Management of tomato spotted wilt tospovirus: effect of plant age
Tomato spotted wilt tospovirus (TSWV - EPPO A2 quarantine pest) is common in north-eastern Spain and is a limiting factor to tomato production in important growing regions. Tomato plants, naturally infected by TSWV which expressed symptoms at 24, 38, 45, 60, 67 and 74 days after transplanting were monitored for production in an experimental plot, at Cabrils near Barcelona (ES). Results showed that plants which had developed symptoms at 24, 38 or 45 days after transplanting yielded significantly less and produced fewer and smaller tomatoes than those that had developed symptoms later, at 60, 67 and 74 days after transplanting. However, the quality of the fruit was drastically decreased by TSWV, irrespective of plant age at time of symptom expression. The authors felt that management strategies which try to delay infection of TSWV in tomato crops will not be effective, at least in the period considered (July to September).
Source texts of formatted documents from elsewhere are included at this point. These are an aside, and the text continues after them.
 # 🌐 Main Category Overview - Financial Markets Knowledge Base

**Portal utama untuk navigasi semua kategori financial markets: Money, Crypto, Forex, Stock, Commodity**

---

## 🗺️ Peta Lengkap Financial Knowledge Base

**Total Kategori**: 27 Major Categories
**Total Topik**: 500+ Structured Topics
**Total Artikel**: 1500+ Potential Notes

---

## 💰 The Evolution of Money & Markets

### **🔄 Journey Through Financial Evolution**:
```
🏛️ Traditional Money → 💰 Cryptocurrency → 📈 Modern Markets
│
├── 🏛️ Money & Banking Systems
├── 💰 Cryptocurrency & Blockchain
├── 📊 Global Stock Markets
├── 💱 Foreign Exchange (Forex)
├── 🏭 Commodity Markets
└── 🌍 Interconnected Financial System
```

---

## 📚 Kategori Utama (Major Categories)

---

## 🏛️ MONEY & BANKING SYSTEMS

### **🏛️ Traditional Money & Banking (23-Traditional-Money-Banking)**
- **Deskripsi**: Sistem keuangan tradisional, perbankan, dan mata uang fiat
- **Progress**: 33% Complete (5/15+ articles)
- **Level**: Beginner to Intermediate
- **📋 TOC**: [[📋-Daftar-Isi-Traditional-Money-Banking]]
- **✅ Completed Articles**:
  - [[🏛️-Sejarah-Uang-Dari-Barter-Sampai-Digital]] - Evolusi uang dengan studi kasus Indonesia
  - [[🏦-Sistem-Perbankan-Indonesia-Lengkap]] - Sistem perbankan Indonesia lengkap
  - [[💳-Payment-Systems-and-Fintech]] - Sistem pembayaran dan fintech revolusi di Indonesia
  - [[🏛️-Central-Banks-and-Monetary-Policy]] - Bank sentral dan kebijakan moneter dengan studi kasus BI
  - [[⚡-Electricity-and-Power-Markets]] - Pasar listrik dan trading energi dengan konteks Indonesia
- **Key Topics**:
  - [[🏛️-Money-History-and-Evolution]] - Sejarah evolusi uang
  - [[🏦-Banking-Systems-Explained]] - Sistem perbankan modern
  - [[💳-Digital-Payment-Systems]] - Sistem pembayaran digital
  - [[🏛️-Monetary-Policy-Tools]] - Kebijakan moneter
Other management methods suggested by other studies, e.g. application of horticultural oils of film-forming products, used of thrips-repellent mulches, or floating row covers should be investigated.
Moriones, E.; Aramburu, J.; Riudavets, J.; Arnó, J.; Laviña, A. (1998) Effect of plant age at time of infection by tomato spotted wilt tospovirus on the yield of field-grown tomato.
European Journal of Plant Pathology, 104(3), 295-300.